One of the ongoing themes of recent revolutions and political protests is that they’re organized through social media. Indeed, the lightning-like spread of information across social media often frustrates politicians of all stripes. But apparently somebody in the US government thought all you needed to start a revolution was this here new-fangled “social medium” to get Cuban students to stage a coup of their own.
It was called ZunZuneo, although the project notes call it “Cuban Twitter”, and launched in 2010. And it was built in about the shadiest way possible, according to the AP:
USAID and its contractors went to extensive lengths to conceal Washington’s ties to the project, according to interviews and documents obtained by the AP. They set up front companies in Spain and the Cayman Islands to hide the money trail, and recruited CEOs without telling them they would be working on a U.S. taxpayer-funded project. “There will be absolutely no mention of United States government involvement,” according to a 2010 memo from Mobile Accord Inc., one of the project’s creators. “This is absolutely crucial for the long-term success of the service and to ensure the success of the Mission.”
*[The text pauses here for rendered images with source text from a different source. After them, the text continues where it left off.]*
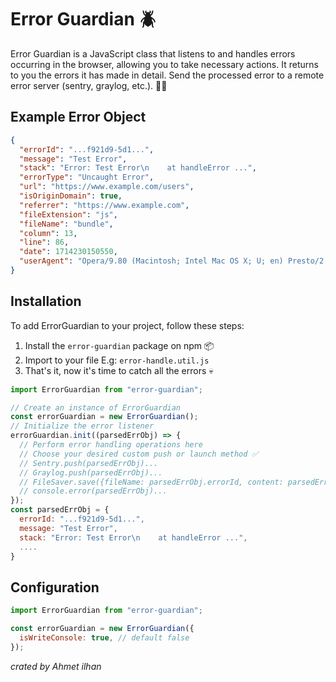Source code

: # Error Guardian 🪲

Error Guardian is a JavaScript class that listens to and handles errors occurring in the browser, allowing you to take necessary actions. It returns to you the errors it has made in detail. Send the processed error to a remote error server (sentry, graylog, etc.). 💪🏼

## Example Error Object

```json
{
  "errorId": "...f921d9-5d1...",
  "message": "Test Error",
  "stack": "Error: Test Error\n    at handleError ...",
  "errorType": "Uncaught Error",
  "url": "https://www.example.com/users",
  "isOriginDomain": true,
  "referrer": "https://www.example.com",
  "fileExtension": "js",
  "fileName": "bundle",
  "column": 13,
  "line": 86,
  "date": 1714230150550,
  "userAgent": "Opera/9.80 (Macintosh; Intel Mac OS X; U; en) Presto/2.2.15 Version/10.00"
}
```

## Installation

To add ErrorGuardian to your project, follow these steps:

1. Install the `error-guardian` package on npm 📦
2. Import to your file E.g: `error-handle.util.js`
3. That's it, now it's time to catch all the errors 💀

```javascript
import ErrorGuardian from "error-guardian";

// Create an instance of ErrorGuardian
const errorGuardian = new ErrorGuardian();
// Initialize the error listener
errorGuardian.init((parsedErrObj) => {
  // Perform error handling operations here
  // Choose your desired custom push or launch method ✅
  // Sentry.push(parsedErrObj)...
  // Graylog.push(parsedErrObj)...
  // FileSaver.save({fileName: parsedErrObj.errorId, content: parsedErrObj})...
  // console.error(parsedErrObj)...
});
const parsedErrObj = {
  errorId: "...f921d9-5d1...",
  message: "Test Error",
  stack: "Error: Test Error\n    at handleError ...",
  ....
}
```

## Configuration

```javascript
import ErrorGuardian from "error-guardian";

const errorGuardian = new ErrorGuardian({
  isWriteConsole: true, // default false
});
```

_crated by Ahmet ilhan_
Cuba, like every dictatorship, has a fairly tight grip on the Internet. The idea was the government was going to build a young, hip social network, collect information on its users, and then push them towards rebellion. And, like most U.S. operations to mess with Cuba, it was doomed from the start.
Cuba’s internet penetration rate is roughly 25% if you believe the Cuban government. Which nobody actually does, since they lie all the time; realistic estimates put it at 10% or even lower. The Internet is slow, expensive, tightly controlled, and hard to find. Basically, imagine being online in 1993: That’s Cuba.
Most Cubans, if they’re on the Internet, are actually using satellite phones… so they’ll just go on Twitter. Even if Cuban youth had wanted to use ZunZuneo, they probably had no way to access it and probably barely heard about it.
So, yes, $1.6 million of your money was spent on a dumb-ass idea that five minutes on Wikipedia could have told those involved would never work. Hey, maybe you guys could try poisoning Castro’s cigars again.